The idea of profane illumination, as elaborated here, offers a way thinking about art practices that incorporate technical media and automatic procedures with a view to discovering what lies beyond rational cognition. It acknowledges the importance of technology in shaping intuition and auratic experience.This, together with the introduction of the receptive flatbed picture plane, are crucial factors in the post-war revival of a fundamentally Surrealist approach to art as an attempt to capture experience prior to any analytical preconceptions. Above all, arts involving indexical procedures have been shown to play a crucial role for they are capable registering what Benjamin called, “the tiny spark of contingency”.

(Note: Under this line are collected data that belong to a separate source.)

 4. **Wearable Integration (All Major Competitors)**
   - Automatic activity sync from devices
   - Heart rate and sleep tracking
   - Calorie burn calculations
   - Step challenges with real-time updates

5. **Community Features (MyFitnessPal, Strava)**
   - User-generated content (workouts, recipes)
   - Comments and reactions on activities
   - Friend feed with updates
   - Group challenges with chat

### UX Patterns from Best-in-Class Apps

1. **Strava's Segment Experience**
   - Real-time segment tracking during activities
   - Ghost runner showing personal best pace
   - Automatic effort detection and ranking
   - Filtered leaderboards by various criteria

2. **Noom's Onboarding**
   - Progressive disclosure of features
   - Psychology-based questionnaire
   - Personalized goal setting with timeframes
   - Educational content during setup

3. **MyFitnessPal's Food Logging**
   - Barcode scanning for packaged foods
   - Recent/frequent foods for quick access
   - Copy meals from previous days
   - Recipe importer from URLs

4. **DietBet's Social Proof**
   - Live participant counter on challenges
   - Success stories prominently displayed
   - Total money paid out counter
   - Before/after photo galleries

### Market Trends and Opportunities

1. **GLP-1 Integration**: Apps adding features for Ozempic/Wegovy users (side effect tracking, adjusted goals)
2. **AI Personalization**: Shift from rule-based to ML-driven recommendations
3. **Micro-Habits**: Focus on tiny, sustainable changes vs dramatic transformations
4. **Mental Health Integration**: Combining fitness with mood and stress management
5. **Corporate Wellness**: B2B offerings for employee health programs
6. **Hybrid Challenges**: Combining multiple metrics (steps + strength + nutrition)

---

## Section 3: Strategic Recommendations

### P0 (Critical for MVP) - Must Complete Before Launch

Cohen observed that, in opposition to visual realism, “Surrealism proposes that the artist enters into direct contact with the reality to be captured.”3 This statement needs to be amended in view of the Surrealists’ and later artists’ conviction that they must make use of technical devices, automatic procedures and sensitive recording instruments as means of opening onto a reality unavailable to rational thought or ordinary perception. On this account, although technology may destroy the contemplative distance usually associated with aura, it may also make possible the technical-auratic experience of “profane illumination”.


1 Susan Morris, “Drawing in the Dark”, Tate Papers 18, Autumn, 2012.
2 Leo Steinberg, “The AlgerianWomen and Picasso at Large”, Other Criteria, p. 234.
3 Cohen, Profane Illumination, p133.